The six-day-old truce has held in some parts of Syria since President Bashar al-Assad pledged to enforce it last week. But in strong opposition areas such as Homs, Hama, Idlib and Deraa the army continues to attack and battle rebels, using heavy weapons in violation of the pledge by Damascus to pull back.

Ban said the ceasefire was being "generally observed" although there was still violence. But a planned mission of some 250 observers would be "not enough considering the current situation and the vastness of the country".

He said in Luxembourg that the U.N. was asking the European Union to provide helicopters and planes for the operation, which he would propose formally to the Security Council on Wednesday.

It was not clear whether Assad would agree to allow more U.N. troops and foreign aircraft into the country. The protocol for the mission - which must have Syrian consent - is being worked out in Damascus by a team of U.N. peacekeeping officers.

The U.S. envoy to the United Nations, Susan Rice, said the "wisdom and the viability of sending in the full monitoring presence" of 250 would be in question if violence did not stop.

An Arab League monitoring mission was aborted in January after just a month in country because of daily shooting and shelling. But during its short life it emboldened Syrians to resume anti-Assad street protests - an effect the government is not likely to relish having repeated.
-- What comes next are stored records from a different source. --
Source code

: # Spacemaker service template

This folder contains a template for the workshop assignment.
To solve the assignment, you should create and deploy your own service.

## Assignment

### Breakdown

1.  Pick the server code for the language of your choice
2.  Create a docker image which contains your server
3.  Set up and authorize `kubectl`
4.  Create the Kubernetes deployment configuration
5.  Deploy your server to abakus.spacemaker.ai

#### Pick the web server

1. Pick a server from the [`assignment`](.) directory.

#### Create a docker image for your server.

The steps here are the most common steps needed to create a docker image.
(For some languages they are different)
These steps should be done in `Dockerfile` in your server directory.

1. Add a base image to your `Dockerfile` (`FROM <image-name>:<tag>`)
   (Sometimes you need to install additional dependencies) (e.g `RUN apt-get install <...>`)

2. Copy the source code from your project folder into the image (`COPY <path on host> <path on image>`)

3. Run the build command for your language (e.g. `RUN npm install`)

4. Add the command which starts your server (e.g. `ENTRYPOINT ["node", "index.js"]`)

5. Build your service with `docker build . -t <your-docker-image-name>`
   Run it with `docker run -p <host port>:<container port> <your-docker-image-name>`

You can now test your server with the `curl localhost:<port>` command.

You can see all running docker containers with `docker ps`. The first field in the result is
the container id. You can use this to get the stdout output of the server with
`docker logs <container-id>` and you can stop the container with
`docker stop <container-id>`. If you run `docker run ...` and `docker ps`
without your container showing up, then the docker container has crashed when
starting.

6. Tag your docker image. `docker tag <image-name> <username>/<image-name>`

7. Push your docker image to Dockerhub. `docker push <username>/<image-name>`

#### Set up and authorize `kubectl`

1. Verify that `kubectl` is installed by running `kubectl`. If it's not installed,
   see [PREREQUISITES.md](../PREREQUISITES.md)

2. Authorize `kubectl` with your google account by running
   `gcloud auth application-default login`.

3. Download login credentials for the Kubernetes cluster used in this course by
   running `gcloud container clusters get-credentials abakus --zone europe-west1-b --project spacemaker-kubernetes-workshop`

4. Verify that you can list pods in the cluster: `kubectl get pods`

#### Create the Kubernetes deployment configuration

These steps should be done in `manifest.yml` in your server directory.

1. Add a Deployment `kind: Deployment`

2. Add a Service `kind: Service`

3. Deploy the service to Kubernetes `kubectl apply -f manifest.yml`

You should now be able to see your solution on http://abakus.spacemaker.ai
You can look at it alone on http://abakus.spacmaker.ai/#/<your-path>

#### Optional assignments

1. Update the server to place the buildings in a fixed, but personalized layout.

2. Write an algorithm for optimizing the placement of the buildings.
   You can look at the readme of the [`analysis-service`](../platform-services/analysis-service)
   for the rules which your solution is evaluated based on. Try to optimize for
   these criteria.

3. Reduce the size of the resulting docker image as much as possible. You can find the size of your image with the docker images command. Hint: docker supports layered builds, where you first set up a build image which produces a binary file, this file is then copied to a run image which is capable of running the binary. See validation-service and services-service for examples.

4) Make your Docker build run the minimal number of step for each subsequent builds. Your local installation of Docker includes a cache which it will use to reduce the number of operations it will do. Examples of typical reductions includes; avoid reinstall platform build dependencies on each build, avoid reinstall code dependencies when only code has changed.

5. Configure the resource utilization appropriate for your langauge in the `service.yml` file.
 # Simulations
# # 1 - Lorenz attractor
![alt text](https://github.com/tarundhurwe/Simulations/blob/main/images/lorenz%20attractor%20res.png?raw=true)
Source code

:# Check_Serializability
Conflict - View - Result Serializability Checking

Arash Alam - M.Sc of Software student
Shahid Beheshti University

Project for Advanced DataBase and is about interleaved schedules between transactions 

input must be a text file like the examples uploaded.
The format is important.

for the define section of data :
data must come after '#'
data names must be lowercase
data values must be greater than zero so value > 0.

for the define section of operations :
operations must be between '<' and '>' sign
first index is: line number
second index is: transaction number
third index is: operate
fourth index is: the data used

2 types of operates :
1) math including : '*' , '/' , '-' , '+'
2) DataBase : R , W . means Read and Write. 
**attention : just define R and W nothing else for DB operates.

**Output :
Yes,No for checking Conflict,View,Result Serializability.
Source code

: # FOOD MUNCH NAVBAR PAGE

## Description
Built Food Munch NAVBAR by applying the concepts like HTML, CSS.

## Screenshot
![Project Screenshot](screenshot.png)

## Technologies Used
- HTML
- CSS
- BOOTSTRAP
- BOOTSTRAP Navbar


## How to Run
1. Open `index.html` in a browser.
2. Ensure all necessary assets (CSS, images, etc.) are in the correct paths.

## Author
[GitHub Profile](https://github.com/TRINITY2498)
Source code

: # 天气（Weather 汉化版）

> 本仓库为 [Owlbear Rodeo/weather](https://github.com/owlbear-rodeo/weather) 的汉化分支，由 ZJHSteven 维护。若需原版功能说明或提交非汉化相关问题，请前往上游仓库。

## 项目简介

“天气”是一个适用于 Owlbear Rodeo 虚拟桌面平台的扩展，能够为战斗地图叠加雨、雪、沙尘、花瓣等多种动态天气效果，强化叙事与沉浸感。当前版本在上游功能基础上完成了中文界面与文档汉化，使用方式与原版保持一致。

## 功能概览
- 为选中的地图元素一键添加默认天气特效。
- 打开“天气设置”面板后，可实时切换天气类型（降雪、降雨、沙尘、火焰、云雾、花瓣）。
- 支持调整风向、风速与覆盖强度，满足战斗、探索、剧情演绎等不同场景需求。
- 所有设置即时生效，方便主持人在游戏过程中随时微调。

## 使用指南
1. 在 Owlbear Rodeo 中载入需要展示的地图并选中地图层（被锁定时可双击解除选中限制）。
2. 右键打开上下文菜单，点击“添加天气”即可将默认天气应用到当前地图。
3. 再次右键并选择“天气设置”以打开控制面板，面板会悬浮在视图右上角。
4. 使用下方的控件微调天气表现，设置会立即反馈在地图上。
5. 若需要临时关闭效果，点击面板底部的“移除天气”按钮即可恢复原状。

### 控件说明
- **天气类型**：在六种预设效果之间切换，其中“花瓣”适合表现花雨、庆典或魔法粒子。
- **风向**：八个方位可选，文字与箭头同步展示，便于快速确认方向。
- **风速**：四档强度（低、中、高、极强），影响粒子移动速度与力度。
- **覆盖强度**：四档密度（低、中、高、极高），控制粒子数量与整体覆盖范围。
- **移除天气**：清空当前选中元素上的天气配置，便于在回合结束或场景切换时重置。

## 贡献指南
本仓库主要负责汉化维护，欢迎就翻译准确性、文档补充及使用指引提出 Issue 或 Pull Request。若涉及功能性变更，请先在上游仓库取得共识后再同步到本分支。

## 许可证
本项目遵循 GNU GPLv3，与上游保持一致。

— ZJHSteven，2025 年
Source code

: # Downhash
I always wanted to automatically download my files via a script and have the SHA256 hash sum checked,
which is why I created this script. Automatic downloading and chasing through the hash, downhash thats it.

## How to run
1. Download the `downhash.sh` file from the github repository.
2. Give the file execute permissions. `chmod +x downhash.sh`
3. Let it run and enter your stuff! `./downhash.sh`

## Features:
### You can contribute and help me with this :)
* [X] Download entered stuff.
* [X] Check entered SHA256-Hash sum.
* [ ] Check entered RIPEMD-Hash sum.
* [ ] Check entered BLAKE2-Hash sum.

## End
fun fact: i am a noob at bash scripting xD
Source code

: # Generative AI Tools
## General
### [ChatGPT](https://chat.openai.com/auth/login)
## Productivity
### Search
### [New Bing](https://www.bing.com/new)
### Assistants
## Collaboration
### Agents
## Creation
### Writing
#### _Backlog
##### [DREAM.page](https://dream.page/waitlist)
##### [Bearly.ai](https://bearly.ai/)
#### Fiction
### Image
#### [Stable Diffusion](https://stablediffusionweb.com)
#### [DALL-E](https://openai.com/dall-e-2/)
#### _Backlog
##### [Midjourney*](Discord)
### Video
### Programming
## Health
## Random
The Syrian Observatory for Human Rights, relaying reports from anti-Assad activists, said at least two people were killed and dozens wounded by shelling on Tuesday as troops sought to take control of Basr al-Harir in the southern province of Deraa. Activists say the town has been a rebel stronghold.

In the northern Idlib province, the army fired mortars and machine guns in two villages, killing three people. Army mortars pounded targets in the Khalidiya and Bayada districts of Homs, where the artillery assault resumed on Saturday two days after the truce came into force. Streets of Homs held by rebels earlier this year now resemble scenes from World War Two.

Assad, who agreed a peace plan with U.N.-Arab League envoy Kofi Annan more than three weeks ago, has not yet fulfilled its primary demand - that tanks, troops and big guns be withdrawn from populated areas and all forms of violence cease.

The Observatory said 23 people were killed on Monday, the first day of work for the U.N. advance team of six.

Qatar and Saudi Arabia say it is time to arm the Free Syrian Army with weapons to combat Syria's powerful, Russian-armed forces. But other Arab League states say this would tip the crisis into all-out civil war threatening the wider region.

The West has shown no desire to intervene militarily or push for the sort of robust peacekeeping mission that would likely require at least 50,000 troops and a U.N. mandate to use force.


The small U.N. team, led by Moroccan colonel Ahmed Himmiche and including General Abhijit Guha, the Deputy Military Adviser in the U.N. Department of Peacekeeping Operations, is operating from an existing U.N. office in Damascus.

The Assad government says that - as with the Arab League operation - all of the unarmed U.N. mission's "steps on the ground" must be coordinated with the state for its own safety.

"The number of the supervision mission is 250," Ban said.

"That is what I am going to propose to the Security Council ... there is always the question whether 250 is enough. I think it is not enough considering the current situation and the vastness of the country."

"That is why we need very efficient mobility of our mission. That is what I have discussed with EU (leaders) yesterday ... whether the EU could provide all these assets for mobility including helicopters and planes ...," Ban said.

Diplomats say Annan's main aim is to get a U.N. mission on the ground backed by Syria's supporters Russia and China, even if it is not big enough at first to do the job. Critics say Assad will simply play with U.N. politics to gain time.